■ **Instructions for the task**:
Line by line, check the data for the string "nameEn" and state how many lines have it, nothing more.

Records drawn from a dataset
=-=-=
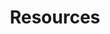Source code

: ---
title: "Resources"
punjabiTitle: "ਸਰੋਤ"
introductionEn: "Here you will find a collection of external resources related to mental health and Sikhism."
introductionPu: "ਇੱਥੇ ਤੁਹਾਨੂੰ ਮਾਨਸਿਕ ਸਿਹਤ ਅਤੇ ਸਿੱਖ ਧਰਮ ਨਾਲ ਸਬੰਧਤ ਬਾਹਰੀ ਸਰੋਤਾਂ ਦਾ ਸੰਗ੍ਰਹਿ ਮਿਲੇਗਾ।"
summaryEn: "Find external resources for mental health support."
summaryPu: "ਮਾਨਸਿਕ ਸਿਹਤ ਸਹਾਇਤਾ ਲਈ ਬਾਹਰੀ ਸਰੋਤ ਲੱਭੋ।"

crisisResources:
  - titleEn: "National Crisis Lifeline"
    titlePu: "ਰਾਸ਼ਟਰੀ ਸੰਕਟਕਾਲੀਨ ਲਾਈਫਲਾਈਨ"
    descriptionEn: "24/7 free and confidential support"
    descriptionPu: "24/7 ਮੁਫਤ ਅਤੇ ਗੁਪਤ ਸਹਾਇਤਾ"
    buttonTextEn: "Call 988"
    buttonTextPu: "988 'ਤੇ ਕਾਲ ਕਰੋ"
    buttonLink: "tel:988"
  - titleEn: "Crisis Text Line"
    titlePu: "ਸੰਕਟਕਾਲੀਨ ਟੈਕਸਟ ਲਾਈਨ"
    descriptionEn: "Text support available 24/7"
    descriptionPu: "24/7 ਟੈਕਸਟ ਸਹਾਇਤਾ ਉਪਲਬਧ"
    buttonTextEn: "Text HOME to 741741"
    buttonTextPu: "HOME ਨੂੰ 741741 'ਤੇ ਟੈਕਸਟ ਕਰੋ"
    buttonLink: "sms:741741"
  - titleEn: "Emergency Services"
    titlePu: "ਐਮਰਜੈਂਸੀ ਸੇਵਾਵਾਂ"
    descriptionEn: "For immediate medical emergencies"
    descriptionPu: "ਤੁਰੰਤ ਡਾਕਟਰੀ ਐਮਰਜੈਂਸੀ ਲਈ"
    buttonTextEn: "Call 911"
    buttonTextPu: "911 'ਤੇ ਕਾਲ ਕਰੋ"
    buttonLink: "tel:911"

sikhOrganizations:
  - nameEn: "Sikh Your Mind"
    namePu: "ਸਿੱਖ ਯੂਅਰ ਮਾਈਂਡ"
    descriptionEn: "Mental health advocacy and support specifically for the Sikh community"
    descriptionPu: "ਸਿੱਖ ਭਾਈਚਾਰੇ ਲਈ ਖਾਸ ਤੌਰ 'ਤੇ ਮਾਨਸਿਕ ਸਿਹਤ ਦੀ ਵਕਾਲਤ ਅਤੇ ਸਹਾਇਤਾ"
    linkTextEn: "Visit Website"
    linkTextPu: "ਵੈੱਬਸਾਈਟ 'ਤੇ ਜਾਓ"
    linkUrl: "#"
  - nameEn: "Sikh Family Center"
    namePu: "ਸਿੱਖ ਪਰਿਵਾਰ ਕੇਂਦਰ"
    descriptionEn: "Comprehensive family services including mental health support"
    descriptionPu: "ਮਾਨਸਿਕ ਸਿਹਤ ਸਹਾਇਤਾ ਸਮੇਤ ਵਿਆਪਕ ਪਰਿਵਾਰਕ ਸੇਵਾਵਾਂ"
    linkTextEn: "Call: 1-800-366-8288"
    linkTextPu: "ਕਾਲ ਕਰੋ: 1-800-366-8288"
    linkUrl: "tel:1-800-366-8288"
  - nameEn: "Khalsa Aid Mental Health"
    namePu: "ਖਾਲਸਾ ਏਡ ਮਾਨਸਿਕ ਸਿਹਤ"
    descriptionEn: "Global humanitarian organization offering mental health resources"
    descriptionPu: "ਮਾਨਸਿਕ ਸਿਹਤ ਸਰੋਤ ਪ੍ਰਦਾਨ ਕਰਨ ਵਾਲੀ ਗਲੋਬਲ ਮਾਨਵਤਾਵਾਦੀ ਸੰਸਥਾ"
    linkTextEn: "Visit Website"
    linkTextPu: "ਵੈੱਬਸਾਈਟ 'ਤੇ ਜਾਓ"
    linkUrl: "#"
  - nameEn: "Sikh Wisdom"
    namePu: "ਸਿੱਖ ਵਿਜ਼ਡਮ"
    descriptionEn: "Educational resources connecting Sikh philosophy with mental wellness"
    descriptionPu: "ਸਿੱਖ ਫਲਸਫੇ ਨੂੰ ਮਾਨਸਿਕ ਤੰਦਰੁਸਤੀ ਨਾਲ ਜੋੜਨ ਵਾਲੇ ਵਿਦਿਅਕ ਸਰੋਤ"
    linkTextEn: "Visit Website"
    linkTextPu: "ਵੈੱਬਸਾਈਟ 'ਤੇ ਜਾਓ"
    linkUrl: "#"

professionalServices:
  - nameEn: "National Alliance on Mental Illness (NAMI)"
    namePu: "ਮਾਨਸਿਕ ਬਿਮਾਰੀ 'ਤੇ ਰਾਸ਼ਟਰੀ ਗਠਜੋੜ (NAMI)"
    descriptionEn: "Support groups, education, and advocacy"
    descriptionPu: "ਸਹਾਇਤਾ ਸਮੂਹ, ਸਿੱਖਿਆ, ਅਤੇ ਵਕਾਲਤ"
    linkTextEn: "Visit Website"
    linkTextPu: "ਵੈੱਬਸਾਈਟ 'ਤੇ ਜਾਓ"
    linkUrl: "#"
  - nameEn: "Psychology Today"
    namePu: "ਸਾਈਕਾਲੋਜੀ ਟੂਡੇ"
    descriptionEn: "Find therapists and mental health professionals"
    descriptionPu: "ਥੈਰੇਪਿਸਟ ਅਤੇ ਮਾਨਸਿਕ ਸਿਹਤ ਪੇਸ਼ੇਵਰ ਲੱਭੋ"
    linkTextEn: "Find a Therapist"
    linkTextPu: "ਇੱਕ ਥੈਰੇਪਿਸਟ ਲੱਭੋ"
    linkUrl: "#"
  - nameEn: "Mental Health America"
    namePu: "ਮੈਂਟਲ ਹੈਲਥ ਅਮਰੀਕਾ"
    descriptionEn: "Mental health screening and resources"
    descriptionPu: "ਮਾਨਸਿਕ ਸਿਹਤ ਸਕ੍ਰੀਨਿੰਗ ਅਤੇ ਸਰੋਤ"
    linkTextEn: "Visit Website"
    linkTextPu: "ਵੈੱਬਸਾਈਟ 'ਤੇ ਜਾਓ"
    linkUrl: "#"

booksAndEducation:
  - categoryEn: "Sikh Mental Health Books"
    categoryPu: "ਸਿੱਖ ਮਾਨਸਿਕ ਸਿਹਤ ਕਿਤਾਬਾਂ"
    items:
      - textEn: "\"The Mind of the Khalsa\" - Exploring Sikh psychology and mental wellness"
        textPu: "\"ਖਾਲਸਾ ਦਾ ਮਨ\" - ਸਿੱਖ ਮਨੋਵਿਗਿਆਨ ਅਤੇ ਮਾਨਸਿਕ ਤੰਦਰੁਸਤੀ ਦੀ ਪੜਚੋਲ"
      - textEn: "\"Gurbani and Mental Health\" - Spiritual guidance for emotional healing"
        textPu: "\"ਗੁਰਬਾਣੀ ਅਤੇ ਮਾਨਸਿਕ ਸਿਹਤ\" - ਭਾਵਨਾਤਮਕ ਇਲਾਜ ਲਈ ਅਧਿਆਤਮਿਕ ਮਾਰਗਦਰਸ਼ਨ"
      - textEn: "\"Chardi Kala: The Sikh Path to Resilience\""
        textPu: "\"ਚੜ੍ਹਦੀ ਕਲਾ: ਲਚਕਤਾ ਦਾ ਸਿੱਖ ਮਾਰਗ\""
  - categoryEn: "Online Learning"
    categoryPu: "ਆਨਲਾਈਨ ਸਿੱਖਿਆ"
    items:
      - textEn: "Managing Emotions in Times of Uncertainty & Stress (Coursera)"
        textPu: "ਅਨਿਸ਼ਚਿਤਤਾ ਅਤੇ ਤਣਾਅ ਦੇ ਸਮੇਂ ਵਿੱਚ ਭਾਵਨਾਵਾਂ ਦਾ ਪ੍ਰਬੰਧਨ (ਕੋਰਸੇਰਾ)"
        linkUrl: "#"
      - textEn: "Mindfulness-Based Stress Reduction"
        textPu: "ਮਾਈਂਡਫੁਲਨੈੱਸ-ਆਧਾਰਿਤ ਤਣਾਅ ਘਟਾਉਣਾ"
        linkUrl: "#"
      - textEn: "Sikh Educational Resources"
        textPu: "ਸਿੱਖ ਵਿਦਿਅਕ ਸਰੋਤ"
        linkUrl: "#"

mentalHealthApps:
  - nameEn: "Headspace"
    namePu: "ਹੈੱਡਸਪੇਸ"
    descriptionEn: "Guided meditation and mindfulness"
    descriptionPu: "ਗਾਈਡਡ ਮੈਡੀਟੇਸ਼ਨ ਅਤੇ ਮਾਈਂਡਫੁਲਨੈੱਸ"
    platforms:
      - name: "iOS"
        url: "#"
      - name: "Android"
        url: "#"
  - nameEn: "Calm"
    namePu: "ਕਾਮ"
    descriptionEn: "Sleep stories and relaxation"
    descriptionPu: "ਨੀਂਦ ਦੀਆਂ ਕਹਾਣੀਆਂ ਅਤੇ ਆਰਾਮ"
    platforms:
      - name: "iOS"
        url: "#"
      - name: "Android"
        url: "#"
  - nameEn: "Youper"
    namePu: "ਯੂਪਰ"
    descriptionEn: "AI-powered mood tracking"
    descriptionPu: "AI-ਸੰਚਾਲਿਤ ਮੂਡ ਟਰੈਕਿੰਗ"
    platforms:
      - name: "iOS"
        url: "#"
      - name: "Android"
        url: "#"
  - nameEn: "MindShift"
    namePu: "ਮਾਈਂਡਸ਼ਿਫਟ"
    descriptionEn: "Anxiety management tools"
    descriptionPu: "ਚਿੰਤਾ ਪ੍ਰਬੰਧਨ ਸਾਧਨ"
    platforms:
      - name: "iOS"
        url: "#"
      - name: "Android"
        url: "#"
---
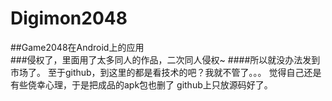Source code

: ﻿# Digimon2048
##Game2048在Android上的应用<br>
###侵权了，里面用了太多同人的作品，二次同人侵权~
####所以就没办法发到市场了。
至于github，到这里的都是看技术的吧？我就不管了。。。
觉得自己还是有些侥幸心理，于是把成品的apk包也删了
github上只放源码好了。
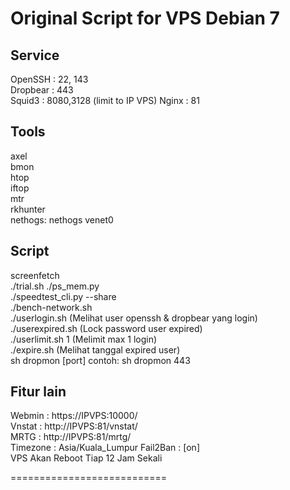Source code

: Original Script for VPS Debian 7
===========================
Service  
------
OpenSSH : 22, 143  
Dropbear : 443  
Squid3 : 8080,3128 (limit to IP VPS)
Nginx : 81  
  
Tools  
-----  
axel  
bmon  
htop  
iftop  
mtr  
rkhunter  
nethogs: nethogs venet0  
  
Script  
------  
screenfetch  
./trial.sh
./ps_mem.py  
./speedtest_cli.py --share  
./bench-network.sh  
./userlogin.sh (Melihat user openssh & dropbear yang login)  
./userexpired.sh (Lock password user expired)  
./userlimit.sh 1 (Melimit max 1 login)  
./expire.sh (Melihat tanggal expired user)  
sh dropmon [port] contoh: sh dropmon 443  

Fitur lain  
----------  
Webmin   : https://IPVPS:10000/  
Vnstat   : http://IPVPS:81/vnstat/  
MRTG     : http://IPVPS:81/mrtg/  
Timezone : Asia/Kuala_Lumpur 
Fail2Ban : [on]  
VPS Akan Reboot Tiap 12 Jam Sekali  

===========================
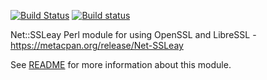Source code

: [![Build Status](https://travis-ci.org/radiator-software/p5-net-ssleay.svg?branch=master)](https://travis-ci.org/radiator-software/p5-net-ssleay)
[![Build status](https://ci.appveyor.com/api/projects/status/ss6vl40o4otdq8ii/branch/master?svg=true)](https://ci.appveyor.com/project/h-vn/p5-net-ssleay/branch/master)

Net::SSLeay Perl module for using OpenSSL and LibreSSL -
https://metacpan.org/release/Net-SSLeay

See [README](README) for more information about this module.

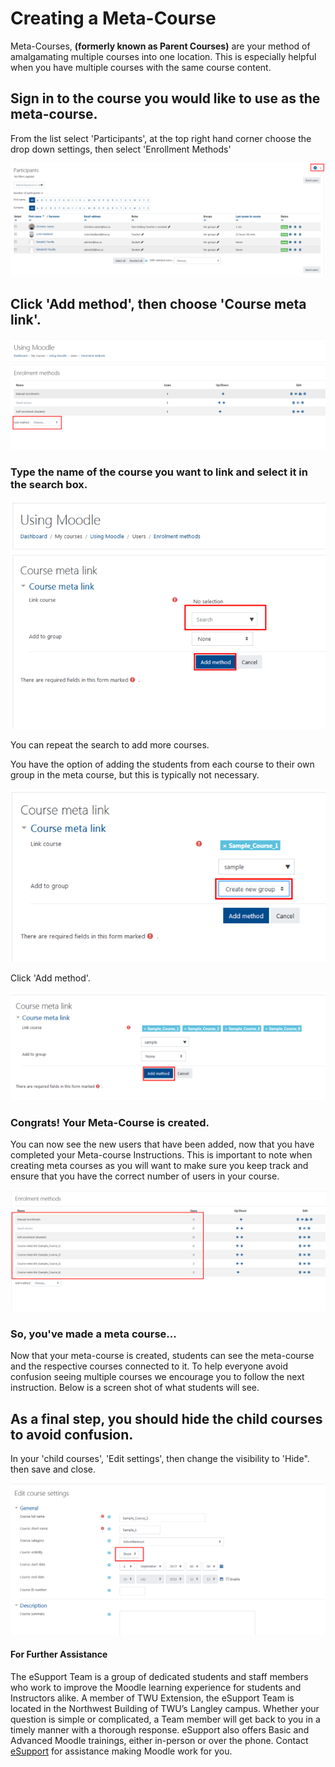 # Creating a Meta-Course

Meta-Courses, **\(formerly known as Parent Courses\)** are your method of amalgamating multiple courses into one location. This is especially helpful when you have multiple courses with the same course content.

## Sign in to the course you would like to use as the meta-course.

From the list select 'Participants', at the top right hand corner choose the drop down settings, then select 'Enrollment Methods'

![](../.gitbook/assets/meta-course-2-1.png)

## Click 'Add method', then choose 'Course meta link'.

![](../.gitbook/assets/meta-course-3-1.png)

### Type the name of the course you want to link and select it in the search box.

![](../.gitbook/assets/meta-course-4-1.png)

You can repeat the search to add more courses.

You have the option of adding the students from each course to their own group in the meta course, but this is typically not necessary.

![](../.gitbook/assets/meta-course-5-1.png)

Click 'Add method'.

![](../.gitbook/assets/meta-course-6-1.png)

### Congrats! Your Meta-Course is created.

You can now see the new users that have been added, now that you have completed your Meta-course Instructions. This is important to note when creating meta courses as you will want to make sure you keep track and ensure that you have the correct number of users in your course.

![](../.gitbook/assets/meta-course-7-1.png)

### So, you've made a meta course...

Now that your meta-course is created, students can see the meta-course and the respective courses connected to it. To help everyone avoid confusion seeing multiple courses we encourage you to follow the next instruction. Below is a screen shot of what students will see.

## As a final step, you should hide the child courses to avoid confusion.

In your 'child courses', 'Edit settings', then change the visibility to 'Hide". then save and close.

![](../.gitbook/assets/meta-course-8.png)

#### For Further Assistance

The eSupport Team is a group of dedicated students and staff members who work to improve the Moodle learning experience for students and Instructors alike. A member of TWU Extension, the eSupport Team is located in the Northwest Building of TWU’s Langley campus. Whether your question is simple or complicated, a Team member will get back to you in a timely manner with a thorough response. eSupport also offers Basic and Advanced Moodle trainings, either in-person or over the phone. Contact [eSupport](https://trinitywestern.teamdynamix.com/TDClient/Requests/ServiceDet?ID=16141) for assistance making Moodle work for you.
=-=-=
■ **Completed task**:
11